*** Opening PROVIDED MATERIAL ***

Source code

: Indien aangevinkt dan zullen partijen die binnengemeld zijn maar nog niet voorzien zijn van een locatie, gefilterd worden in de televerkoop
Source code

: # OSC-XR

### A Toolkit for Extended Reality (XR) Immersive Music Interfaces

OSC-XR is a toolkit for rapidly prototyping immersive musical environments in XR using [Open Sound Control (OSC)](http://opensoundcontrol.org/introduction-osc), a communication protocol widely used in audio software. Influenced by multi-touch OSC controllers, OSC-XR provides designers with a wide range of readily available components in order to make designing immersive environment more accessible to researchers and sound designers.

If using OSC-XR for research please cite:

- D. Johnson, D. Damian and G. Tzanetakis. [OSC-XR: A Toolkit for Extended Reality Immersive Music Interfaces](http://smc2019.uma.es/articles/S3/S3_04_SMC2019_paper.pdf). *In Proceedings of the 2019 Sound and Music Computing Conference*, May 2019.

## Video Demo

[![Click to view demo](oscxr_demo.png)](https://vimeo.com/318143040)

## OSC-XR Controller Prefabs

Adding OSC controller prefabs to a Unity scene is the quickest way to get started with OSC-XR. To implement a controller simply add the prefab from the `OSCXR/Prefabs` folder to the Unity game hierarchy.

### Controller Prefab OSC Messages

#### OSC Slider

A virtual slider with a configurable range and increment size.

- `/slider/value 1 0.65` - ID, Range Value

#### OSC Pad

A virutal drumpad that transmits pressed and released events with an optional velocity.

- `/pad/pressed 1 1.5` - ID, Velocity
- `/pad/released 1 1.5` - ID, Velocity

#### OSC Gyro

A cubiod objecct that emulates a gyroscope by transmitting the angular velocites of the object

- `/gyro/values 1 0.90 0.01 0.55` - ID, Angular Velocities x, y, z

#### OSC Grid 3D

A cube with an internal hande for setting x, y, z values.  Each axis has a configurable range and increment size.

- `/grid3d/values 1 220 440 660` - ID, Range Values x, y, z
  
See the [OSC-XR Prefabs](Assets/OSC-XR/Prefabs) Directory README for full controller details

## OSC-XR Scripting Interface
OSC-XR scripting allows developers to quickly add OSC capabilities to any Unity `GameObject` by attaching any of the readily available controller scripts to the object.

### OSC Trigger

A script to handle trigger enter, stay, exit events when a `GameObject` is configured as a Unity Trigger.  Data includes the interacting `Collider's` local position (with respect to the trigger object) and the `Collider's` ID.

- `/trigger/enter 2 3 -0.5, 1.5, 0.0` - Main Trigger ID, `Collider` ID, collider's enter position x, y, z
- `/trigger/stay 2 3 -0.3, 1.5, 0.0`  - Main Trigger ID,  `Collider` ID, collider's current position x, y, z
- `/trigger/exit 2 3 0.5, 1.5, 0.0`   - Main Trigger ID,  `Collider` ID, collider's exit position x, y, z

*** Closing PROVIDED MATERIAL ***

→ TASK TO CARRY OUT
Exactly as written, restate every line of the listing above.

→ RESULT FOR THIS EXERCISE
Source code

: Indien aangevinkt dan zullen partijen die binnengemeld zijn maar nog niet voorzien zijn van een locatie, gefilterd worden in de televerkoop
Source code

: # OSC-XR

### A Toolkit for Extended Reality (XR) Immersive Music Interfaces

OSC-XR is a toolkit for rapidly prototyping immersive musical environments in XR using [Open Sound Control (OSC)](http://opensoundcontrol.org/introduction-osc), a communication protocol widely used in audio software. Influenced by multi-touch OSC controllers, OSC-XR provides designers with a wide range of readily available components in order to make designing immersive environment more accessible to researchers and sound designers.

If using OSC-XR for research please cite:

- D. Johnson, D. Damian and G. Tzanetakis. [OSC-XR: A Toolkit for Extended Reality Immersive Music Interfaces](http://smc2019.uma.es/articles/S3/S3_04_SMC2019_paper.pdf). *In Proceedings of the 2019 Sound and Music Computing Conference*, May 2019.

## Video Demo

[![Click to view demo](oscxr_demo.png)](https://vimeo.com/318143040)

## OSC-XR Controller Prefabs

Adding OSC controller prefabs to a Unity scene is the quickest way to get started with OSC-XR. To implement a controller simply add the prefab from the `OSCXR/Prefabs` folder to the Unity game hierarchy.

### Controller Prefab OSC Messages

#### OSC Slider

A virtual slider with a configurable range and increment size.

- `/slider/value 1 0.65` - ID, Range Value

#### OSC Pad

A virutal drumpad that transmits pressed and released events with an optional velocity.

- `/pad/pressed 1 1.5` - ID, Velocity
- `/pad/released 1 1.5` - ID, Velocity

#### OSC Gyro

A cubiod objecct that emulates a gyroscope by transmitting the angular velocites of the object

- `/gyro/values 1 0.90 0.01 0.55` - ID, Angular Velocities x, y, z

#### OSC Grid 3D

A cube with an internal hande for setting x, y, z values.  Each axis has a configurable range and increment size.

- `/grid3d/values 1 220 440 660` - ID, Range Values x, y, z
  
See the [OSC-XR Prefabs](Assets/OSC-XR/Prefabs) Directory README for full controller details

## OSC-XR Scripting Interface
OSC-XR scripting allows developers to quickly add OSC capabilities to any Unity `GameObject` by attaching any of the readily available controller scripts to the object.

### OSC Trigger

A script to handle trigger enter, stay, exit events when a `GameObject` is configured as a Unity Trigger.  Data includes the interacting `Collider's` local position (with respect to the trigger object) and the `Collider's` ID.

- `/trigger/enter 2 3 -0.5, 1.5, 0.0` - Main Trigger ID, `Collider` ID, collider's enter position x, y, z
- `/trigger/stay 2 3 -0.3, 1.5, 0.0`  - Main Trigger ID,  `Collider` ID, collider's current position x, y, z
- `/trigger/exit 2 3 0.5, 1.5, 0.0`   - Main Trigger ID,  `Collider` ID, collider's exit position x, y, z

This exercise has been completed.